What is being asked >>
Below are the records; reproduce all of them exactly but without any images.

Provided data >>
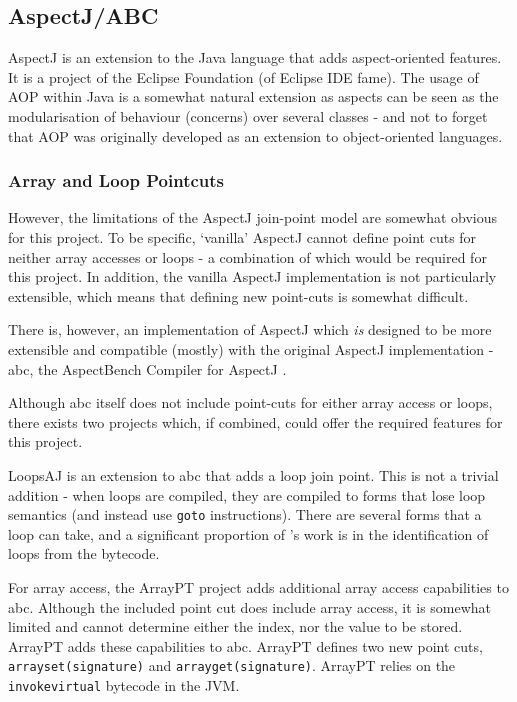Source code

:         \subsection{AspectJ/ABC} \label{sec:instrumentation/aop/aspectj}
        AspectJ \citep{Kiczales2001} is an extension to the Java language that adds aspect-oriented features. It is a project of the Eclipse Foundation (of Eclipse IDE fame). The usage of AOP within Java is a somewhat natural extension as aspects can be seen as the modularisation of behaviour (concerns) over several classes - and not to forget that AOP was originally developed as an extension to object-oriented languages.

                \subsubsection{Array and Loop Pointcuts} \label{sec:instrumentation/aop/aspectj/arrayloop}
                However, the limitations of the AspectJ join-point model are somewhat obvious for this project. To be specific, `vanilla' AspectJ cannot define point cuts for neither array accesses or loops - a combination of which would be required for this project. In addition, the vanilla AspectJ implementation is not particularly extensible, which means that defining new point-cuts is somewhat difficult.

                There is, however, an implementation of AspectJ which \emph{is} designed to be more extensible and compatible (mostly) with the original AspectJ implementation - abc, the AspectBench Compiler for AspectJ \citep{Allan2005}.

                Although abc itself does not include point-cuts for either array access or loops, there exists two projects which, if combined, could offer the required features for this project.

                LoopsAJ \citep{Harbulot2005} is an extension to abc that adds a loop join point. This is not a trivial addition - when loops are compiled, they are compiled to forms that lose loop semantics (and instead use \texttt{goto} instructions). There are several forms that a loop can take, and a significant proportion of \citeauthor{Harbulot2005}'s work is in the identification of loops from the bytecode.

                For array access, the ArrayPT project \citep{Chen2007} adds additional array access capabilities to abc. Although the included point cut does include array access, it is somewhat limited and cannot determine either the index, nor the value to be stored. ArrayPT adds these capabilities to abc. ArrayPT defines two new point cuts, \texttt{arrayset(signature)} and \texttt{arrayget(signature)}. ArrayPT relies on the \texttt{invokevirtual} bytecode in the JVM.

Expected answer >>
Source code

:         \subsection{AspectJ/ABC} \label{sec:instrumentation/aop/aspectj}
        AspectJ \citep{Kiczales2001} is an extension to the Java language that adds aspect-oriented features. It is a project of the Eclipse Foundation (of Eclipse IDE fame). The usage of AOP within Java is a somewhat natural extension as aspects can be seen as the modularisation of behaviour (concerns) over several classes - and not to forget that AOP was originally developed as an extension to object-oriented languages.

                \subsubsection{Array and Loop Pointcuts} \label{sec:instrumentation/aop/aspectj/arrayloop}
                However, the limitations of the AspectJ join-point model are somewhat obvious for this project. To be specific, `vanilla' AspectJ cannot define point cuts for neither array accesses or loops - a combination of which would be required for this project. In addition, the vanilla AspectJ implementation is not particularly extensible, which means that defining new point-cuts is somewhat difficult.

                There is, however, an implementation of AspectJ which \emph{is} designed to be more extensible and compatible (mostly) with the original AspectJ implementation - abc, the AspectBench Compiler for AspectJ \citep{Allan2005}.

                Although abc itself does not include point-cuts for either array access or loops, there exists two projects which, if combined, could offer the required features for this project.

                LoopsAJ \citep{Harbulot2005} is an extension to abc that adds a loop join point. This is not a trivial addition - when loops are compiled, they are compiled to forms that lose loop semantics (and instead use \texttt{goto} instructions). There are several forms that a loop can take, and a significant proportion of \citeauthor{Harbulot2005}'s work is in the identification of loops from the bytecode.

                For array access, the ArrayPT project \citep{Chen2007} adds additional array access capabilities to abc. Although the included point cut does include array access, it is somewhat limited and cannot determine either the index, nor the value to be stored. ArrayPT adds these capabilities to abc. ArrayPT defines two new point cuts, \texttt{arrayset(signature)} and \texttt{arrayget(signature)}. ArrayPT relies on the \texttt{invokevirtual} bytecode in the JVM.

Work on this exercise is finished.